Dynamic alterations in cortical activation during motor adaptation in table tennis using whole‑brain fNIRS.

Human movements must constantly be adapted due to changing internal and external conditions in our environment. The underlying neuronal mechanisms that are responsible for motor adaptations have so far mainly been investigated in highly controlled laboratory scenarios using simple motor tasks. However, because motor adaptations in daily life and sports entail more complex processes involving several cognitive components and strategic adjustments, results from such highly controlled settings only allow restricted conclusions and do not capture neuronal processing in everyday life scenarios. Hence, we studied 56 participants using a table tennis paradigm to unravel cortical activation during motor adaptation in a sport-specific setting using functional NIRS. Furthermore, we wanted to investigate whether cortical activation during motor adaptation is influenced by the temporal order of perturbations (serial vs. randomized practice).

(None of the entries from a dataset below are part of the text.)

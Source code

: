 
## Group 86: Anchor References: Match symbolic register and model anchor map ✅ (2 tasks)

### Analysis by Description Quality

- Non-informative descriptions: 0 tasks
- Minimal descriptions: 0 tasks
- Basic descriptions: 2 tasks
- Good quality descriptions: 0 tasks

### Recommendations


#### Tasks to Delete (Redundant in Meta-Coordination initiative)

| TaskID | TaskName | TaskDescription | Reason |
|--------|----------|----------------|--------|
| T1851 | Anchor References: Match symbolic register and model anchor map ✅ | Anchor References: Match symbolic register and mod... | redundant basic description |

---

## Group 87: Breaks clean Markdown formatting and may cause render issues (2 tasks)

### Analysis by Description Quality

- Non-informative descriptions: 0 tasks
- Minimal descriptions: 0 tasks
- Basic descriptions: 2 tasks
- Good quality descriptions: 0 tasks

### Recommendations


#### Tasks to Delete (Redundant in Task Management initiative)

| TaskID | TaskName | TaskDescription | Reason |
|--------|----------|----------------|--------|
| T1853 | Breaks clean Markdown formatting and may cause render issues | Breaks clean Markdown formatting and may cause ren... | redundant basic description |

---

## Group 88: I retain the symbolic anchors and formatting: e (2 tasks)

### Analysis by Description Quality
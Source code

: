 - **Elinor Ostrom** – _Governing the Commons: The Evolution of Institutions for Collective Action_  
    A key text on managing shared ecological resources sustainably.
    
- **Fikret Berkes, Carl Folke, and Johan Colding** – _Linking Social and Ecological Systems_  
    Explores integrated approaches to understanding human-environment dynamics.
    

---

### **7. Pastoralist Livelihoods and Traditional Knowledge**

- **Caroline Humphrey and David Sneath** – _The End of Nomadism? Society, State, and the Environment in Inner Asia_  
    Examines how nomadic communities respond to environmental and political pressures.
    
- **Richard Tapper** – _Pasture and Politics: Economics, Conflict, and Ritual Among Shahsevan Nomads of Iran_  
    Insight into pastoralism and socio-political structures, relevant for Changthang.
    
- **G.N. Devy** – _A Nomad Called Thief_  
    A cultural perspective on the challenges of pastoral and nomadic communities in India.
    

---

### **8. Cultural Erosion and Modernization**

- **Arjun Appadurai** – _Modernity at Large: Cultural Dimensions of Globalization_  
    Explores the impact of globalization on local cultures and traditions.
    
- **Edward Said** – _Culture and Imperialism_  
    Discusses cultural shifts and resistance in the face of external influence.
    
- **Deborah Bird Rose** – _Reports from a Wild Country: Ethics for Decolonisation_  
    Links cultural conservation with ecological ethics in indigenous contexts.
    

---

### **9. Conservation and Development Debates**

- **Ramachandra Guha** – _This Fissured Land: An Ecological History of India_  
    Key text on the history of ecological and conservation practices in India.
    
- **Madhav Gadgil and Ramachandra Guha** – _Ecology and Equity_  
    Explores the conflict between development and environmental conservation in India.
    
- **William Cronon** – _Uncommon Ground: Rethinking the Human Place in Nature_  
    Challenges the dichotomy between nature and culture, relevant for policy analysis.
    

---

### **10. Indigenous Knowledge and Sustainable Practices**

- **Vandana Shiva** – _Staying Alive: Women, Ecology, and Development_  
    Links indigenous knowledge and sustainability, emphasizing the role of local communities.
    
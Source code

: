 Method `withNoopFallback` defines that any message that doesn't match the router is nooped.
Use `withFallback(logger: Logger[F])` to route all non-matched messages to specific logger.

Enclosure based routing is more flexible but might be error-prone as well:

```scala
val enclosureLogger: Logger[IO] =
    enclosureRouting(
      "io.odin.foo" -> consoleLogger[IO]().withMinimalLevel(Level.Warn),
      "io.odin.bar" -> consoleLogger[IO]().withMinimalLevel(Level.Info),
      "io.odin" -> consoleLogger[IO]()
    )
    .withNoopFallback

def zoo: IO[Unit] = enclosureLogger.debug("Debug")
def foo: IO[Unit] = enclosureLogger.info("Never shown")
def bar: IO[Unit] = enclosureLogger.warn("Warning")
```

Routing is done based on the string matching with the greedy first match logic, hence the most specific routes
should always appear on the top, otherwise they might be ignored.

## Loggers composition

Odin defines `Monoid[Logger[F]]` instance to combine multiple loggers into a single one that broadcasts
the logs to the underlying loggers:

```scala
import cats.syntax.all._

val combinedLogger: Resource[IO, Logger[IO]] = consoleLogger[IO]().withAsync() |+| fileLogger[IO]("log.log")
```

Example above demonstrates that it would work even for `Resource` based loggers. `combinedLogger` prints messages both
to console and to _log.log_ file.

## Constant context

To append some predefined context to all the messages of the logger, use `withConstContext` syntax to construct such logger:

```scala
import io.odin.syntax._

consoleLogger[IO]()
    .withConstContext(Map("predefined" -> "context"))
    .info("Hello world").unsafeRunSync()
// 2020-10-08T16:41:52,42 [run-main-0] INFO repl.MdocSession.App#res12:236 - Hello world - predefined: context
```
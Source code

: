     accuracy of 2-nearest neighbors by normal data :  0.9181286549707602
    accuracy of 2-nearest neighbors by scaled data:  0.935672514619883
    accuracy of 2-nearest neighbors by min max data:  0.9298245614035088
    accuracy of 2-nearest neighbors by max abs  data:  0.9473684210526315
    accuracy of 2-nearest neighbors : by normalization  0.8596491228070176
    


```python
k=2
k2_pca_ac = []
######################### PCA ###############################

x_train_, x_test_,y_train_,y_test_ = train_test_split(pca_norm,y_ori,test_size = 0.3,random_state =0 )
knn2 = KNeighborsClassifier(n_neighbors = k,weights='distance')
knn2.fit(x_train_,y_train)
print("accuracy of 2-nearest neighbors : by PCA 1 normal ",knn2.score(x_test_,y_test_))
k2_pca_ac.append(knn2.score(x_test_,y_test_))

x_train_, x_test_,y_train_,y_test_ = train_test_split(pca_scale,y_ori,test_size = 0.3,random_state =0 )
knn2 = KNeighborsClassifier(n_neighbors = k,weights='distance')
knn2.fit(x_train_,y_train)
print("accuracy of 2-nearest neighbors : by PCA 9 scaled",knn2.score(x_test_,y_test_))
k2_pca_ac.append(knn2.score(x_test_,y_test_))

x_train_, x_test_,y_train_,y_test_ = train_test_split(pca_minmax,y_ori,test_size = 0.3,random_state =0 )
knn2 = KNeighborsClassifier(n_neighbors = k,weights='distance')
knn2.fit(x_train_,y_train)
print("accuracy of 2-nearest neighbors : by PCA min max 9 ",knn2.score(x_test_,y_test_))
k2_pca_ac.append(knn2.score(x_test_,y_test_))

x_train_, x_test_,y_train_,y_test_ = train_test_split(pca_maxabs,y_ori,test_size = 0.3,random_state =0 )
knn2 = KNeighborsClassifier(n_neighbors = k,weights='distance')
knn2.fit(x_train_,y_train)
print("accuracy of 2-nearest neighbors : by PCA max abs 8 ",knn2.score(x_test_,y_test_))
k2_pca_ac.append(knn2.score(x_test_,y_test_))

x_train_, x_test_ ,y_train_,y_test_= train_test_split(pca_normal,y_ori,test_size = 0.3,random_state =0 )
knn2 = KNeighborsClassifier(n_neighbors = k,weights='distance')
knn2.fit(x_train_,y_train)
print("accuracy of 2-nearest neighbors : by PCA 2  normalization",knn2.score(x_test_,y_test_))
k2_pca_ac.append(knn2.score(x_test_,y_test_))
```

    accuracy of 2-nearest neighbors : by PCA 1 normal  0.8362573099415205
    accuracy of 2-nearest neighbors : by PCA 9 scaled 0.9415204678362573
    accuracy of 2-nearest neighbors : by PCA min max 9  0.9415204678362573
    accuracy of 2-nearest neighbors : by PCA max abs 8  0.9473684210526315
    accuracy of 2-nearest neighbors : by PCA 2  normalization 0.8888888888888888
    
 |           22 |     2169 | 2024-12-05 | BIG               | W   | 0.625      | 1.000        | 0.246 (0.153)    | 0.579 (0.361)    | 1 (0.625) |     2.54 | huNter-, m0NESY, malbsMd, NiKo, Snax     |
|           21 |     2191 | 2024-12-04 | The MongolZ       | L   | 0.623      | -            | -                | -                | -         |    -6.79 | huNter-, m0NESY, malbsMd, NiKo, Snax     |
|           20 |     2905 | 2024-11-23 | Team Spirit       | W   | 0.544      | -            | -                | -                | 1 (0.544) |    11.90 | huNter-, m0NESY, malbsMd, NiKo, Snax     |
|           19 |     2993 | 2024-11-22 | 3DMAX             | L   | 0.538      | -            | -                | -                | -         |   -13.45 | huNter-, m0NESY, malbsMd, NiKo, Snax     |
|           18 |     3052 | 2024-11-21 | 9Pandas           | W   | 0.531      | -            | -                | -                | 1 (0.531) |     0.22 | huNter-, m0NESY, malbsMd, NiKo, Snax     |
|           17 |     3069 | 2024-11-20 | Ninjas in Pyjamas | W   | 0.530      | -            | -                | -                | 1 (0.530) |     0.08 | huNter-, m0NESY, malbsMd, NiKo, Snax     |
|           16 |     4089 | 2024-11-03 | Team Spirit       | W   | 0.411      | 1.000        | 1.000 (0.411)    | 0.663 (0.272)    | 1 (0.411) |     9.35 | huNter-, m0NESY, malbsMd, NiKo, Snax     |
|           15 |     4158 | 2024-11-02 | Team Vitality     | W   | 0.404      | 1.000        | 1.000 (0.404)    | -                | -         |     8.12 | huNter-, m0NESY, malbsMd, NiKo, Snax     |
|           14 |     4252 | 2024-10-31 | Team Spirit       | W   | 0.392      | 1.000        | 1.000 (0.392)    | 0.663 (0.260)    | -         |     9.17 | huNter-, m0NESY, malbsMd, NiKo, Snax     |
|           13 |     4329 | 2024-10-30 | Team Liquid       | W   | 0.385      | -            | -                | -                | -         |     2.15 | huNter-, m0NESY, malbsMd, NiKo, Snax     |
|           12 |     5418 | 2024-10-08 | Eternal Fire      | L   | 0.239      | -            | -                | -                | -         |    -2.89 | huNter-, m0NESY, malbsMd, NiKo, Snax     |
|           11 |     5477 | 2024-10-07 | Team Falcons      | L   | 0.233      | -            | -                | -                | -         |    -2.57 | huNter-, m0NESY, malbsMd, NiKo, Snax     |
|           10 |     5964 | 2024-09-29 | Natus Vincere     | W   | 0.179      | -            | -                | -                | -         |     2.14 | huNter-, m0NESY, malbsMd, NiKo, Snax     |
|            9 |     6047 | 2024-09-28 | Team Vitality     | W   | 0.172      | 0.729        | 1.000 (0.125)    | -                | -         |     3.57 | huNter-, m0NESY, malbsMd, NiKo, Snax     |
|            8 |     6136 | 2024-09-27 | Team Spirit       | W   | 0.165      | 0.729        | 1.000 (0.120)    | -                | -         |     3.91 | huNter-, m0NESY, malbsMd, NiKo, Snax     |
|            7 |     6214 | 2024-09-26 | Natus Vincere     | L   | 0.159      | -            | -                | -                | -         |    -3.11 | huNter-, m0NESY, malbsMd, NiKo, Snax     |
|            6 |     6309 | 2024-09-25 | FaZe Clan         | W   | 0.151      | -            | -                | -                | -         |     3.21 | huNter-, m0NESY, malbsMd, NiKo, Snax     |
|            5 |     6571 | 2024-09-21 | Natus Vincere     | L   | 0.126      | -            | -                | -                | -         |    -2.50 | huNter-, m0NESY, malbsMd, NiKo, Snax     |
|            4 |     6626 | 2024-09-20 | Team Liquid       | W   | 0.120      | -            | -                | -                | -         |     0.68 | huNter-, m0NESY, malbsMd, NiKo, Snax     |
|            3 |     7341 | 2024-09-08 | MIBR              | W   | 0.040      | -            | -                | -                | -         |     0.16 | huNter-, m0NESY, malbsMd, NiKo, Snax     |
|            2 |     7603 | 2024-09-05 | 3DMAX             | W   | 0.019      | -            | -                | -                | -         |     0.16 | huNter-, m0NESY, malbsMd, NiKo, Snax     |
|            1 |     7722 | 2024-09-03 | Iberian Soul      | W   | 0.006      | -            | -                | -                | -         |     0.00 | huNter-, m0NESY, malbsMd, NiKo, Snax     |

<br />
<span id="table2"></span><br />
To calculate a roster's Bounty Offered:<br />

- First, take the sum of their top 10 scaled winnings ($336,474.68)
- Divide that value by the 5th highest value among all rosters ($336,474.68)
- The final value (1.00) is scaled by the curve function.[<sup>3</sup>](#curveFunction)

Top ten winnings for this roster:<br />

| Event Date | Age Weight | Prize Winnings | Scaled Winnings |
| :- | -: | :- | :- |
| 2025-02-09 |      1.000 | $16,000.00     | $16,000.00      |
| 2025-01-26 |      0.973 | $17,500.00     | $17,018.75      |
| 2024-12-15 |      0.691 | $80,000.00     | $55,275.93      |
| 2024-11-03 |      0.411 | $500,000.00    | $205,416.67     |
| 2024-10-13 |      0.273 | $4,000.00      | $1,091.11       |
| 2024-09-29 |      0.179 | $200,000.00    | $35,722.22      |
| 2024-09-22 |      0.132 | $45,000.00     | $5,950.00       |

Our findings revealed brain areas such as the dorsolateral prefrontal cortex and primary sensory cortex, left supplementary motor cortex and left primary motor cortex, as well as right superior parietal cortex and right inferior parietal cortex, exhibited dynamic alterations in their activation as motor adaptation progressed. Specifically, hemodynamic response alterations generally increased during early adaptation and decreased as motor adaptation progressed. On the other hand, no differential changes in cortical brain processing were observed with serial and randomized practice. Based on our findings, we can confirm and extent theoretical models and laboratory evidence of motor adaptation using a sport-specific motor task.